• Available data:
-.-.-
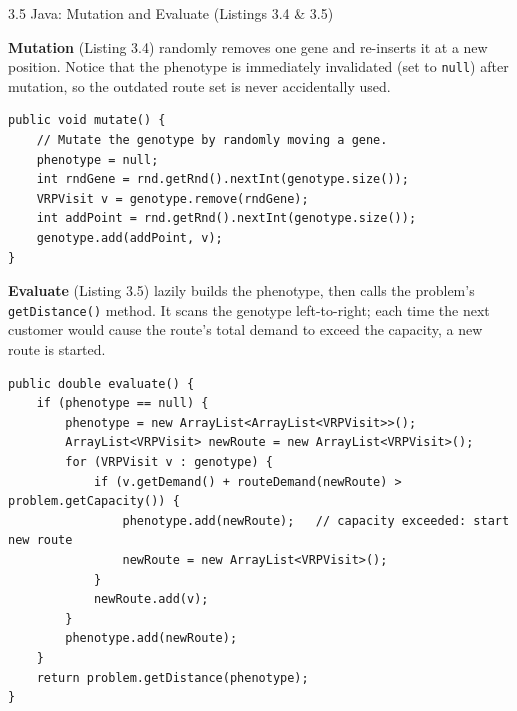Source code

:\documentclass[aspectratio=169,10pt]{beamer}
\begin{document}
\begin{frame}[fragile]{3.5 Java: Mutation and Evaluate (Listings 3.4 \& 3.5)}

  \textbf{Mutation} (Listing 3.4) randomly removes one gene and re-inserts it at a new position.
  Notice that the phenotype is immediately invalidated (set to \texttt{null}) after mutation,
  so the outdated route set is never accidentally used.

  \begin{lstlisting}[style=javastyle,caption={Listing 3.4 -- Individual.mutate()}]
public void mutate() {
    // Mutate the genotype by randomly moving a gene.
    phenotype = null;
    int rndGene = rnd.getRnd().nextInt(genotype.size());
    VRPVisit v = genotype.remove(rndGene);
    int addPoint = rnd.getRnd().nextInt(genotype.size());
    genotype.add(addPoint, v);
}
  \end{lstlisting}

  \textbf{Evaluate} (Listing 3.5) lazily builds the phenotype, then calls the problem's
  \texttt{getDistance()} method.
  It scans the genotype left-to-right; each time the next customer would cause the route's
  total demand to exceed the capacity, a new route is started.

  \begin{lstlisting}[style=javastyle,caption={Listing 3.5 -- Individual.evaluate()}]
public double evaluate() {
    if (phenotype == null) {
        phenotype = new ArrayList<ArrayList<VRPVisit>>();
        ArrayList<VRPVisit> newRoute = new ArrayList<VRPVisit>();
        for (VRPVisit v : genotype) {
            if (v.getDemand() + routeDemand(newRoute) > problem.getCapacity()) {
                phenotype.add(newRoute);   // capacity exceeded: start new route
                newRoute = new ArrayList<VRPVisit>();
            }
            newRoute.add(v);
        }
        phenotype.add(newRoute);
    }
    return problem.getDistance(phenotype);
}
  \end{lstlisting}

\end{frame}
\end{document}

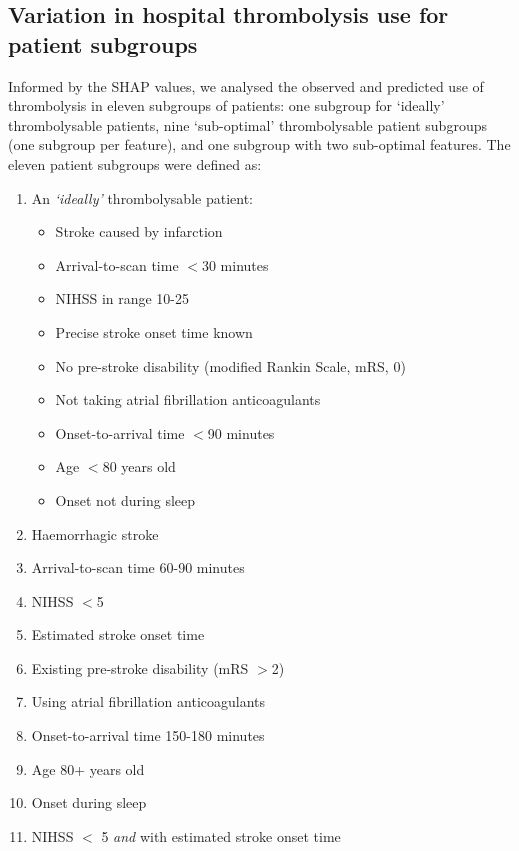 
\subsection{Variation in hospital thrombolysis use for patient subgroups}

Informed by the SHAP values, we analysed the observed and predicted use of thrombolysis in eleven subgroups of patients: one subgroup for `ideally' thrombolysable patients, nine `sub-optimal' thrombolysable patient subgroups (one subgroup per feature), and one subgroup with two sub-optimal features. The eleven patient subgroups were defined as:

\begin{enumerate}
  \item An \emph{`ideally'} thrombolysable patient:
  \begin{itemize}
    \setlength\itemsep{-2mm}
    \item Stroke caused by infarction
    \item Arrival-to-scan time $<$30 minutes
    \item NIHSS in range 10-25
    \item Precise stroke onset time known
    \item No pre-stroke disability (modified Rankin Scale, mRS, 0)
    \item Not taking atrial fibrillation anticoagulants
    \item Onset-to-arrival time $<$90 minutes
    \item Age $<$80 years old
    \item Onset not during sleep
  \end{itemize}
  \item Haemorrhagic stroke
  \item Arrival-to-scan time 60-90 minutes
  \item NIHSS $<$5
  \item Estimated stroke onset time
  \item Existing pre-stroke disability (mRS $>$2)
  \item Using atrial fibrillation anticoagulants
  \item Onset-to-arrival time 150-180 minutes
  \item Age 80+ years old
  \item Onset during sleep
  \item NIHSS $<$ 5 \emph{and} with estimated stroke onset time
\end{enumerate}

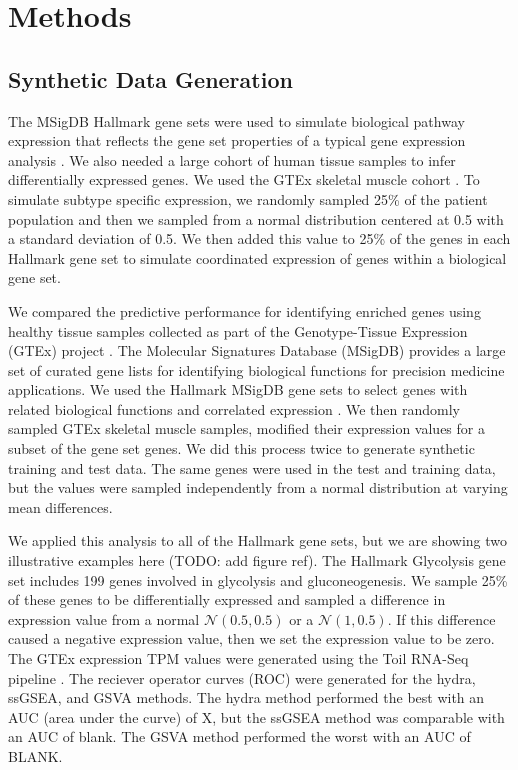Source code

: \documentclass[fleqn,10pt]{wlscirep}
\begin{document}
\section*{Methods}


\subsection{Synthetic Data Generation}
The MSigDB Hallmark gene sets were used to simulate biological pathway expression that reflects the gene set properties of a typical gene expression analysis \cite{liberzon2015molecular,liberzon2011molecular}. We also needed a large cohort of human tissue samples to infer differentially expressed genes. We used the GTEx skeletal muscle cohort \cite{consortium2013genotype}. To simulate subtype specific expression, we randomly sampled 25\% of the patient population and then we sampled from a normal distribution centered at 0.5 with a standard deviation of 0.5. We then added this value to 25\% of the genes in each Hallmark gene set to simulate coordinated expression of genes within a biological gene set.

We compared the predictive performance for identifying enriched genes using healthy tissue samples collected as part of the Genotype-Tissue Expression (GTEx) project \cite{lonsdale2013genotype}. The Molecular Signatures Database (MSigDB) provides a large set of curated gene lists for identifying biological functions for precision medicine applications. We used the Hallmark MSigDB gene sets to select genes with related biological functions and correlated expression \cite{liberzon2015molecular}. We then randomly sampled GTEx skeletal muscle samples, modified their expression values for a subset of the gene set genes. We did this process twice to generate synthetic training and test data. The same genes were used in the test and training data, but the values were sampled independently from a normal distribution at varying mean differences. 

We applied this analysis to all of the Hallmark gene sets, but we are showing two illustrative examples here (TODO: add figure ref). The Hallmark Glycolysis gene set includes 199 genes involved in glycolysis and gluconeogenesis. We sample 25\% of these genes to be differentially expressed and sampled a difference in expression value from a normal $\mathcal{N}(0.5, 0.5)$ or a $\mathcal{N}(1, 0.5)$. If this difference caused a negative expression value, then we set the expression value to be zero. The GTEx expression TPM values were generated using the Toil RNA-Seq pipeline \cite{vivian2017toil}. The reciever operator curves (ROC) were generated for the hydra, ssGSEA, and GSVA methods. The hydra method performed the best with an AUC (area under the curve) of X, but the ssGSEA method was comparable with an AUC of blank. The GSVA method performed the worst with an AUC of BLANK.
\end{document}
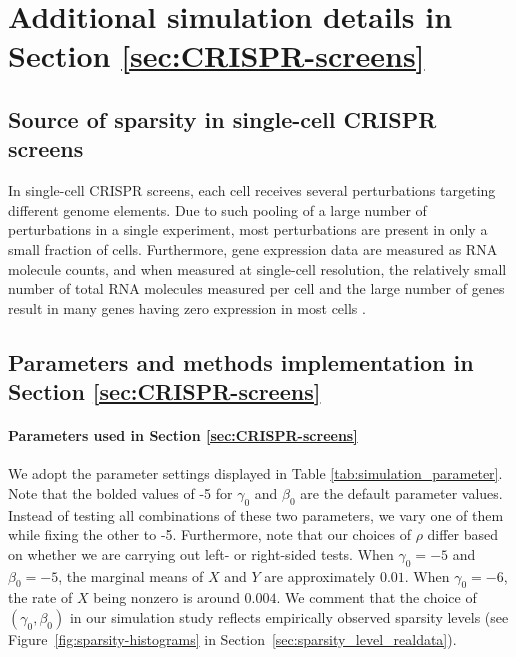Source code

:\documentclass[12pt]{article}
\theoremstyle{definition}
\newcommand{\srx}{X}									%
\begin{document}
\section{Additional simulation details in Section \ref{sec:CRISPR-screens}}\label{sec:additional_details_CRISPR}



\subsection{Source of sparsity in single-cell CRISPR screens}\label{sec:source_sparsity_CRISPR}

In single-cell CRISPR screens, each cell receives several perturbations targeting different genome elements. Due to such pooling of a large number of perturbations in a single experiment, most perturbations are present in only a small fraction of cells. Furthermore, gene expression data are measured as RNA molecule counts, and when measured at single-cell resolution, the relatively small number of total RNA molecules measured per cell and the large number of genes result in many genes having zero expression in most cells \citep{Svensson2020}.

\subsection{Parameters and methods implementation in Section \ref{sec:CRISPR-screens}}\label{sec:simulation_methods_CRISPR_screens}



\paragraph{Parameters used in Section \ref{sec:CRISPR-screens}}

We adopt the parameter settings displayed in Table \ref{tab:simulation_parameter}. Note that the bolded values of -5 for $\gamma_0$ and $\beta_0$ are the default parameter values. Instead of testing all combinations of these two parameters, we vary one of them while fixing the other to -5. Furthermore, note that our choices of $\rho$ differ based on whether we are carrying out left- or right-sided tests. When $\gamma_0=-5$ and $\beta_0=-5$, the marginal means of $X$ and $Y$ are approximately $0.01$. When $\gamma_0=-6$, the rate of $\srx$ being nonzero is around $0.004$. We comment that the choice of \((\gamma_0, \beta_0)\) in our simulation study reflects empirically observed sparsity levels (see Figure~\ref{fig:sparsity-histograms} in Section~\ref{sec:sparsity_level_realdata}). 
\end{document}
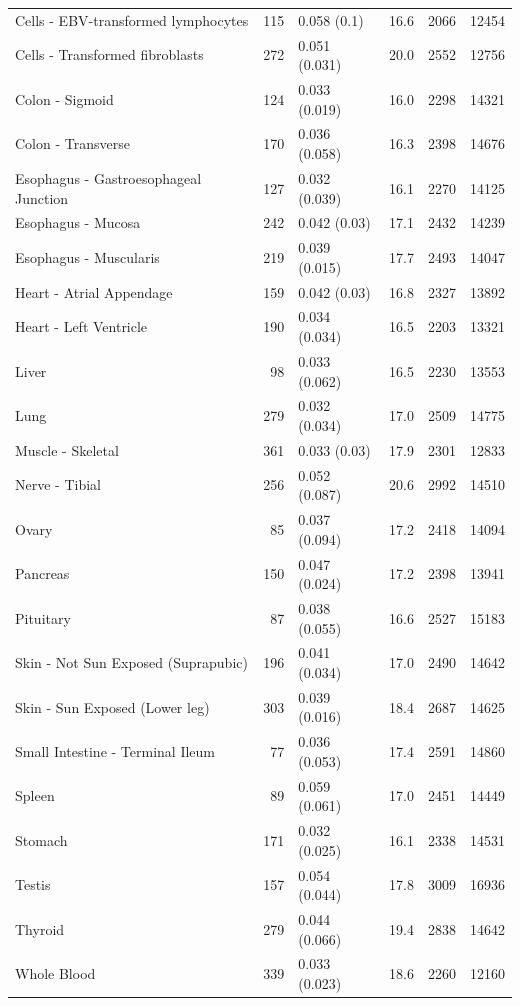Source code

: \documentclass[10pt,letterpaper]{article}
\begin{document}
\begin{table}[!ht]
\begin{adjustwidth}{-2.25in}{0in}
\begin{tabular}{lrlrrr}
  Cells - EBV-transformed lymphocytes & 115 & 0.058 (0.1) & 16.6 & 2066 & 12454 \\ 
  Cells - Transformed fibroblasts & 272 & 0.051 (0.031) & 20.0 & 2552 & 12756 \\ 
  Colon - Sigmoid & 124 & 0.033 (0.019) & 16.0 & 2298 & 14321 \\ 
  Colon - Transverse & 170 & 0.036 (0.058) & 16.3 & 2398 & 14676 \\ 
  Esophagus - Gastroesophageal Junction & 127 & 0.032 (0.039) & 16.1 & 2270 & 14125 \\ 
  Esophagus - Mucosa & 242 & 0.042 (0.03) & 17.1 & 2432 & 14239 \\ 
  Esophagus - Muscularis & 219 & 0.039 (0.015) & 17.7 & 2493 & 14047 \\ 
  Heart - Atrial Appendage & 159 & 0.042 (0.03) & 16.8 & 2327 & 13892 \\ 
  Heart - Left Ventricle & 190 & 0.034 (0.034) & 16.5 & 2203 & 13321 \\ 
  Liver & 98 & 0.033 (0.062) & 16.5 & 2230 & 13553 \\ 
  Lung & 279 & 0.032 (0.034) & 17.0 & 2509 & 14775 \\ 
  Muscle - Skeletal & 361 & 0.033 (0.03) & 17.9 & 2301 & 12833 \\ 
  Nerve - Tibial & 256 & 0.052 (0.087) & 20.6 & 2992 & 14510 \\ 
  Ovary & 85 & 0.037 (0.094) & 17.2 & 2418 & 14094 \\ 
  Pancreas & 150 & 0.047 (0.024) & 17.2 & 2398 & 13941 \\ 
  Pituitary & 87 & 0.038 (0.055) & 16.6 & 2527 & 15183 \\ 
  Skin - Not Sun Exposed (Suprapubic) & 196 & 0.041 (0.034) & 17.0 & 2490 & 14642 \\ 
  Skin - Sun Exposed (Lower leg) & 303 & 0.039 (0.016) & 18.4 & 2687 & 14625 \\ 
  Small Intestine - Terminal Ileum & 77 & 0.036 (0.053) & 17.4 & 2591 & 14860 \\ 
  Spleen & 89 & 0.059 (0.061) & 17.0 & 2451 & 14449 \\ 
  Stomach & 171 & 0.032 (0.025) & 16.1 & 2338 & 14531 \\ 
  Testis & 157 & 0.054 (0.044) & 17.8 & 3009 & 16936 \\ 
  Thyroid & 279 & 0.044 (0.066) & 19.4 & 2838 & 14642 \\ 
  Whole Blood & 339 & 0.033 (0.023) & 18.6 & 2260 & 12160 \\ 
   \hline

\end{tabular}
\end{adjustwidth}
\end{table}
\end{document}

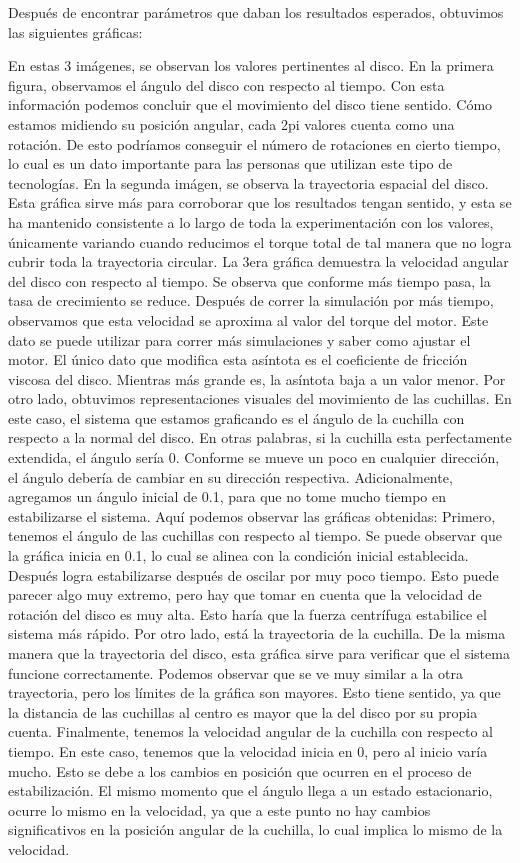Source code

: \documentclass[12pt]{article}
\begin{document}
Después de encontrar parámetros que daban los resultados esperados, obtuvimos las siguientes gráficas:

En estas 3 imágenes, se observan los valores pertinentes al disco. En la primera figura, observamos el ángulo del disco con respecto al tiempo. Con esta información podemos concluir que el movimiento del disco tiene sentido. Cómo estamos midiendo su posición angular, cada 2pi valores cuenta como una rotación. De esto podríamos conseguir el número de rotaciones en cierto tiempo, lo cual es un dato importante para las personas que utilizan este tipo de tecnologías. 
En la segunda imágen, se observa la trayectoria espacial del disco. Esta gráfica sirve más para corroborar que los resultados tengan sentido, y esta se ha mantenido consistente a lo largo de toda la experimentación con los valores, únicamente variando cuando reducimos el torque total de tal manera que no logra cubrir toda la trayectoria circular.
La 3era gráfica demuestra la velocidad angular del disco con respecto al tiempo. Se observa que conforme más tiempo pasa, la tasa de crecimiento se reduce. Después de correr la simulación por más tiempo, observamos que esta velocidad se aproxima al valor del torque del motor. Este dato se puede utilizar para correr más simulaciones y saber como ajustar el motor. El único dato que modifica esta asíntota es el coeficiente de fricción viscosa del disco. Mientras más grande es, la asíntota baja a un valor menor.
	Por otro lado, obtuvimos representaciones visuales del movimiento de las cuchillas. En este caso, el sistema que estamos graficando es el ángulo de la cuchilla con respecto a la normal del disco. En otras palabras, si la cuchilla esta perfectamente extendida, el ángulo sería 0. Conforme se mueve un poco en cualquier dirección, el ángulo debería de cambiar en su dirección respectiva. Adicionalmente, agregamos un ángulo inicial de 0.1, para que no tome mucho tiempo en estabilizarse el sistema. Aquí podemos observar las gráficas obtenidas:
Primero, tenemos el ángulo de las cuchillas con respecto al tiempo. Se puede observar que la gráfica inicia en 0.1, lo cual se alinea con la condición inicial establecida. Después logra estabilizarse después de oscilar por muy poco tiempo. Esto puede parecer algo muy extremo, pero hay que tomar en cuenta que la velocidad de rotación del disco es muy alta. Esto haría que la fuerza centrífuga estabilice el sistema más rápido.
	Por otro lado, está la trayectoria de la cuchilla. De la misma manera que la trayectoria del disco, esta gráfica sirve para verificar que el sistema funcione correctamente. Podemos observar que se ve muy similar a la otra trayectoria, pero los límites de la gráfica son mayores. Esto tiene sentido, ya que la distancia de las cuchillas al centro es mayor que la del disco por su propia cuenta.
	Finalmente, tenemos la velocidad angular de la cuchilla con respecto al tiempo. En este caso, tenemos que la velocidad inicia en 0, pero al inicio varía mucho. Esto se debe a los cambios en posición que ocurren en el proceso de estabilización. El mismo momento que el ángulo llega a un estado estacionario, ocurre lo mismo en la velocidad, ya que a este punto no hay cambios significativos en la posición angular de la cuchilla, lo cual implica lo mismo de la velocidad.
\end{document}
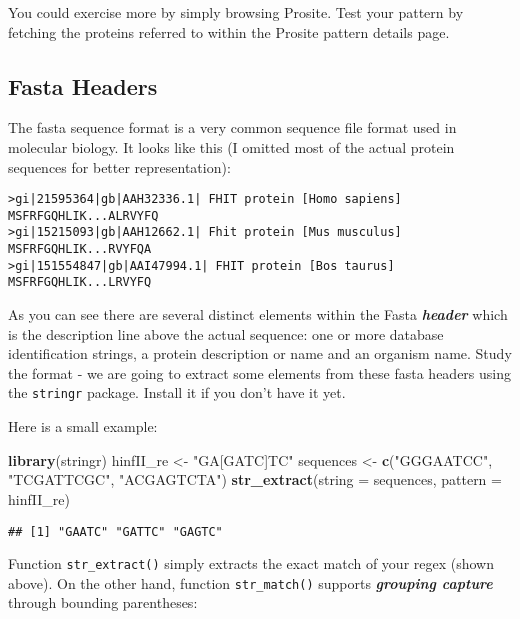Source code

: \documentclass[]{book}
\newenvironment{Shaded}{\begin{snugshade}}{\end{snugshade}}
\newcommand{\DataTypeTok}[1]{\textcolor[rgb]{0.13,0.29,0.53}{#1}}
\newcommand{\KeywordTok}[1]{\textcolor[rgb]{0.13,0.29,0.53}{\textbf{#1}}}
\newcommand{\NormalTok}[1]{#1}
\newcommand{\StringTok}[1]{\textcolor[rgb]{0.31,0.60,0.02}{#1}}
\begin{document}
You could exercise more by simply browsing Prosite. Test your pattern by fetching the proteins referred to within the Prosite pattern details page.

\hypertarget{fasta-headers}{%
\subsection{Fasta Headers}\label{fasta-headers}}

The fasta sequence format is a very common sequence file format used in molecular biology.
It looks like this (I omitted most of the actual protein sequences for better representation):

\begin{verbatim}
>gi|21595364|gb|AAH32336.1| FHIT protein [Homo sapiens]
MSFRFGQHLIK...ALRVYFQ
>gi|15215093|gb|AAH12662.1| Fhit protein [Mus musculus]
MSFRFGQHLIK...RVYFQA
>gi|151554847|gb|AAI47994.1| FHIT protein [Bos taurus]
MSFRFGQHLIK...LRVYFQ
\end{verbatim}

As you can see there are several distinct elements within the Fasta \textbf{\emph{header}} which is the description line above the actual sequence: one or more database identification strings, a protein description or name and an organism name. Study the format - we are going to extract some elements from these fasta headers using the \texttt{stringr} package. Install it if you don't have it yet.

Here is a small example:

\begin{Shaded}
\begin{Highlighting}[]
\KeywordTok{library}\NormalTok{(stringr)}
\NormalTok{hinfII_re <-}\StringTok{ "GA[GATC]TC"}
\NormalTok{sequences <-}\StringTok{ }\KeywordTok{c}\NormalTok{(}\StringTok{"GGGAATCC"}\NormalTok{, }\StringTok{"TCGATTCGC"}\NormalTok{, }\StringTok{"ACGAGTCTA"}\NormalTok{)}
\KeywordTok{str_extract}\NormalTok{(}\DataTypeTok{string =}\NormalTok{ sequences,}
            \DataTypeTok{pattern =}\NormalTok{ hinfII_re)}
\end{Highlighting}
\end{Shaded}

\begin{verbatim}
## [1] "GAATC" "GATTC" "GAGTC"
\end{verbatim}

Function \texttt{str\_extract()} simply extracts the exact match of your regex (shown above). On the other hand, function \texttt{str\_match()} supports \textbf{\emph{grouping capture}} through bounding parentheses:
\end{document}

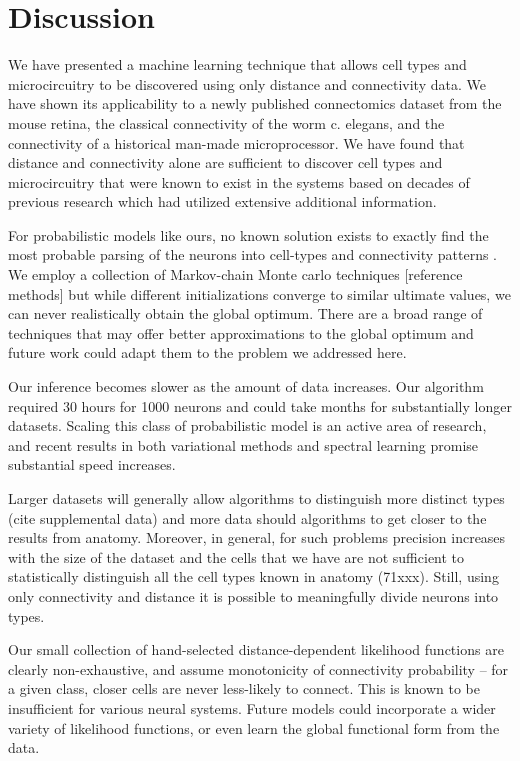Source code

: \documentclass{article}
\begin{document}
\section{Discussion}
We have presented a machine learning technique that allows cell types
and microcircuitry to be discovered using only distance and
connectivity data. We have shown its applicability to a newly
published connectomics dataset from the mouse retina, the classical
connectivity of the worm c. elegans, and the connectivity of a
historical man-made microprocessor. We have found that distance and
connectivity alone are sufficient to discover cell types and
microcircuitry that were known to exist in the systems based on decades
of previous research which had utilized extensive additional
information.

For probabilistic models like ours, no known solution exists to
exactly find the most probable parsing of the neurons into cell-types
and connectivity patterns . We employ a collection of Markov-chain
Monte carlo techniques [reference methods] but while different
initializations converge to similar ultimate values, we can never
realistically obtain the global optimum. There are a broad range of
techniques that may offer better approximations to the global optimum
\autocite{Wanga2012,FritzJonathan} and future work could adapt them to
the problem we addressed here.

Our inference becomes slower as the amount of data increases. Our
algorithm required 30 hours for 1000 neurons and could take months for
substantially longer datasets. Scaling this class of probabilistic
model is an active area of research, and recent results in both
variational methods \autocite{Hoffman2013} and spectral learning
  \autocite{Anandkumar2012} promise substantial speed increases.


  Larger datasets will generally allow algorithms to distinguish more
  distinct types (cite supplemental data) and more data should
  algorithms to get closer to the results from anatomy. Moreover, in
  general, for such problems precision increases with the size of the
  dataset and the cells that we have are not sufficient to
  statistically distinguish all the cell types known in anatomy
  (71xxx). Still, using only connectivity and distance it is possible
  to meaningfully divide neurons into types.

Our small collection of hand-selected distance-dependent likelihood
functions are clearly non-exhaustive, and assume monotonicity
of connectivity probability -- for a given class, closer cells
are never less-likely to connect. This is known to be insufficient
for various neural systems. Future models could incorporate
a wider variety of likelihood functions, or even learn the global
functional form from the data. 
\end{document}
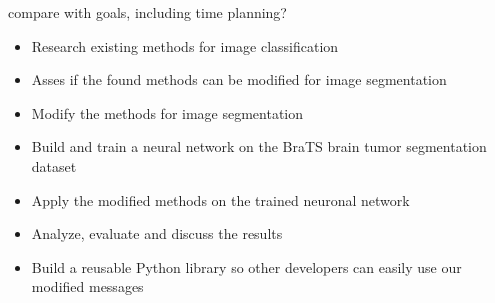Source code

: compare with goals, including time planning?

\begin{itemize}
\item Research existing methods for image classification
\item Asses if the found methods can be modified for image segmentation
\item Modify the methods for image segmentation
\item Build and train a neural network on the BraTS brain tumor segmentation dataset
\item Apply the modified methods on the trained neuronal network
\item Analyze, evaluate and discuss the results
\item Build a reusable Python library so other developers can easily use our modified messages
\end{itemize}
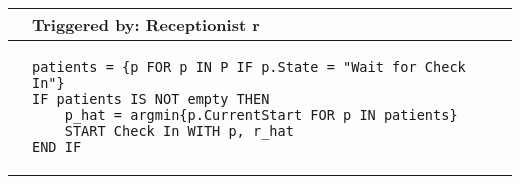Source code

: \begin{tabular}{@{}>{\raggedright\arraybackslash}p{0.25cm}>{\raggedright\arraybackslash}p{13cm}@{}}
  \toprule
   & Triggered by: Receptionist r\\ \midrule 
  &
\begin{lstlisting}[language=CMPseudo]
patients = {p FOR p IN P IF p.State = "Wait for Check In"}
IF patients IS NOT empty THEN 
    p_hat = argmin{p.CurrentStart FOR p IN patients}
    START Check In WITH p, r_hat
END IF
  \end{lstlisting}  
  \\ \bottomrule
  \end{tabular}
-.-.-
From the listing, count how many lines contain the string "cuenta", and answer with the number by itself.

• Exercise response: 3